Prisa, Spain’s second biggest media group, has launched a e2 billion ($2.87 billion) bid for a 50% stake in Sogecable, the dominant Spanish pay TV operator.
Thursday’s buyout play comes after Prisa bought up the 2.9% stake in Sogecable held by Eventos, a company owned by Spanish department store chain El Corte Ingles.
Under Spanish law Prisa is now obliged to offer to buy up the rest of the company, which owns satcaster Digital Plus and broadcaster Cuatro. Stock market trading in both company’s shares was suspended in Madrid.
Prisa’s share price offer is e27.98 ($40.16) — 5.6% more than Sogecable’s closing price on Wednesday.
Prisa CEO Juan Luis Cebrian wants to gain full control of Sogecable to expand in TV services. But many sources believe he will spin off Digital Plus to concentrate on terrestrial TV assets — including the hugely profitable Cuatro.

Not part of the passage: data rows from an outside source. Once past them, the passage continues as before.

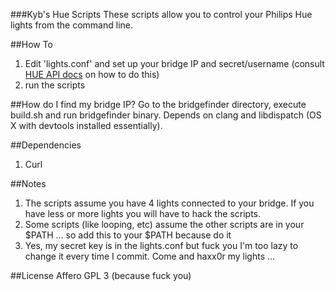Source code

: ###Kyb's Hue Scripts
These scripts allow you to control your Philips Hue lights from the command line.

##How To
1. Edit 'lights.conf' and set up your bridge IP and secret/username (consult [HUE API docs](http://www.developers.meethue.com/documentation/getting-started) on how to do this)
2. run the scripts

##How do I find my bridge IP?
Go to the bridgefinder directory, execute build.sh and run bridgefinder binary. Depends on clang and libdispatch (OS X with devtools installed essentially).

##Dependencies
1. Curl

##Notes
1. The scripts assume you have 4 lights connected to your bridge. If you have less or more lights you will have to hack the scripts.
2. Some scripts (like looping, etc) assume the other scripts are in your $PATH ... so add this to your $PATH because do it
3. Yes, my secret key is in the lights.conf but fuck you I'm too lazy to change it every time I commit. Come and haxx0r my lights ...

##License
Affero GPL 3 (because fuck you)
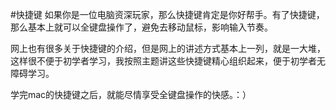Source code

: #快捷键
如果你是一位电脑资深玩家，那么快捷键肯定是你好帮手。有了快捷键，那么基本上就可以全键盘操作了，避免去移动鼠标，影响输入节奏。

网上也有很多关于快捷键的介绍，但是网上的讲述方式基本上一列，就是一大堆，这样很不便于初学者学习，我按照主题讲这些快捷键精心组织起来，便于初学者无障碍学习。

学完mac的快捷键之后，就能尽情享受全键盘操作的快感。：）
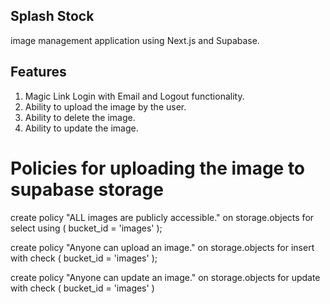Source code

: ## Splash Stock 

image management application using Next.js and Supabase.


## Features 

1. Magic Link Login with Email and Logout functionality.
2. Ability to upload the image by the user.
3. Ability to delete the image.
4. Ability to update the image.


# Policies for uploading the image to supabase storage

create policy "ALL images are publicly accessible."
on storage.objects for select
using ( bucket_id = 'images' );

create policy "Anyone can upload an image."
on storage.objects for insert
with check ( bucket_id = 'images' );

create policy "Anyone can update an image."
on storage.objects for update
with check ( bucket_id = 'images' )
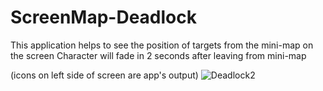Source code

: # ScreenMap-Deadlock
This application helps to see the position of targets from the mini-map on the screen
Character will fade in 2 seconds after leaving from mini-map

(icons on left side of screen are app's output)
![Deadlock2](https://github.com/user-attachments/assets/5c277fdf-61ad-49c1-a244-6c787f29f348)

Prisa will “clarify” its strategy for audiovisual services with the bid, and once that’s done, it will decide what to do with the group’s assets, Cebrian told analysts Thursday on a conference call. “Nothing will be done before then,” he said.
Prisa’s bid faces various roadbumps, however.
It would probably be deficit-financed, pushing Prisa debt to $6.46 billion — heavy leveraging for a company that saw profits of just $209.7 million in the first nine months of the year.
Analysts are divided as to whether Sogecable shareholders, led by Spanish telco giant Telefonica with 17%, will want to sell.